The answer is every line in the data below that contains the word "votre".
(Provided material Opens)
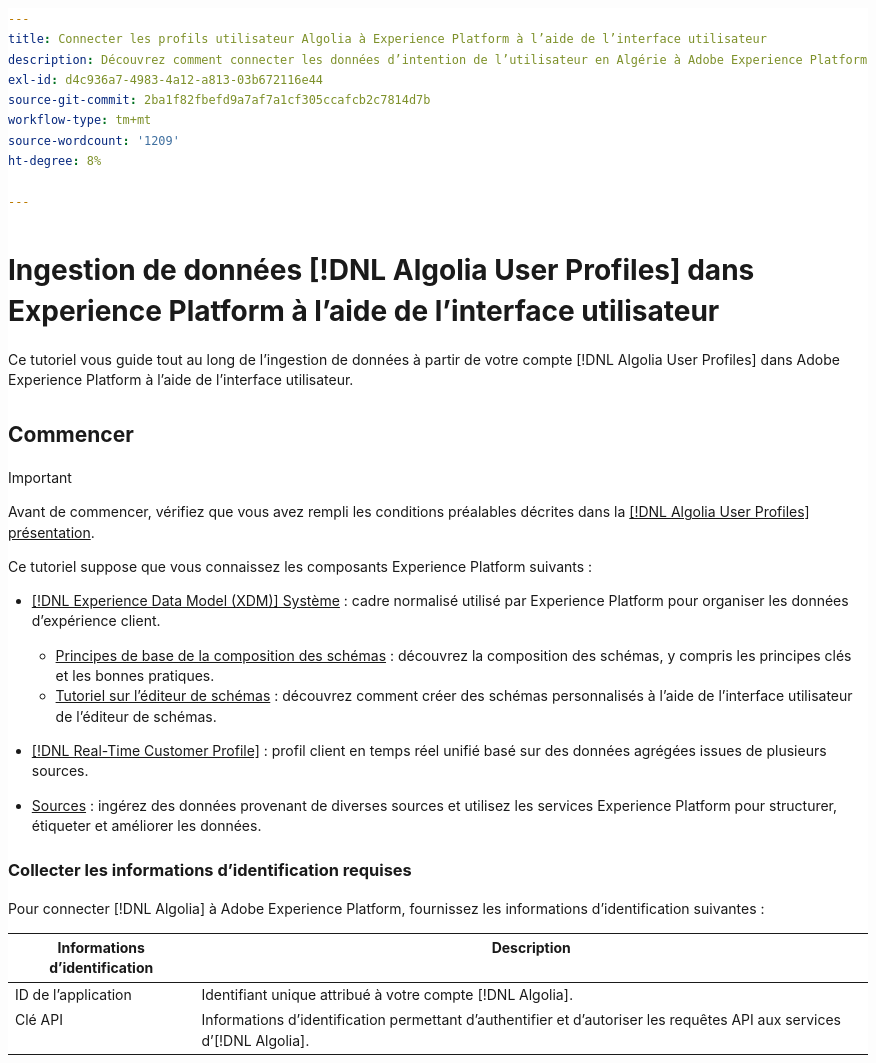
 ```yaml
---
title: Connecter les profils utilisateur Algolia à Experience Platform à l’aide de l’interface utilisateur
description: Découvrez comment connecter les données d’intention de l’utilisateur en Algérie à Adobe Experience Platform
exl-id: d4c936a7-4983-4a12-a813-03b672116e44
source-git-commit: 2ba1f82fbefd9a7af7a1cf305ccafcb2c7814d7b
workflow-type: tm+mt
source-wordcount: '1209'
ht-degree: 8%

---
```



# Ingestion de données [!DNL Algolia User Profiles] dans Experience Platform à l’aide de l’interface utilisateur

Ce tutoriel vous guide tout au long de l’ingestion de données à partir de votre compte [!DNL Algolia User Profiles] dans Adobe Experience Platform à l’aide de l’interface utilisateur.

## Commencer

>[!IMPORTANT]
>
>Avant de commencer, vérifiez que vous avez rempli les conditions préalables décrites dans la [[!DNL Algolia User Profiles] présentation](../../../../connectors/data-partners/algolia-user-profiles.md#prerequisites).

Ce tutoriel suppose que vous connaissez les composants Experience Platform suivants :

* [[!DNL Experience Data Model (XDM)] Système](../../../../../xdm/home.md) : cadre normalisé utilisé par Experience Platform pour organiser les données d’expérience client.

   * [Principes de base de la composition des schémas](../../../../../xdm/schema/composition.md) : découvrez la composition des schémas, y compris les principes clés et les bonnes pratiques.
   * [Tutoriel sur l’éditeur de schémas](../../../../../xdm/tutorials/create-schema-ui.md) : découvrez comment créer des schémas personnalisés à l’aide de l’interface utilisateur de l’éditeur de schémas.
* [[!DNL Real-Time Customer Profile]](../../../../../profile/home.md) : profil client en temps réel unifié basé sur des données agrégées issues de plusieurs sources.
* [Sources](../../../../home.md) : ingérez des données provenant de diverses sources et utilisez les services Experience Platform pour structurer, étiqueter et améliorer les données.

### Collecter les informations d’identification requises

Pour connecter [!DNL Algolia] à Adobe Experience Platform, fournissez les informations d’identification suivantes :

| Informations d’identification | Description |
| -------------- | ----------------------------------------------------------------------------------------- |
| ID de l’application | Identifiant unique attribué à votre compte [!DNL Algolia]. |
| Clé API | Informations d’identification permettant d’authentifier et d’autoriser les requêtes API aux services d’[!DNL Algolia]. |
(Provided material Closes)
**Your solution:**
Ce tutoriel vous guide tout au long de l’ingestion de données à partir de votre compte [!DNL Algolia User Profiles] dans Adobe Experience Platform à l’aide de l’interface utilisateur.
| ID de l’application | Identifiant unique attribué à votre compte [!DNL Algolia]. |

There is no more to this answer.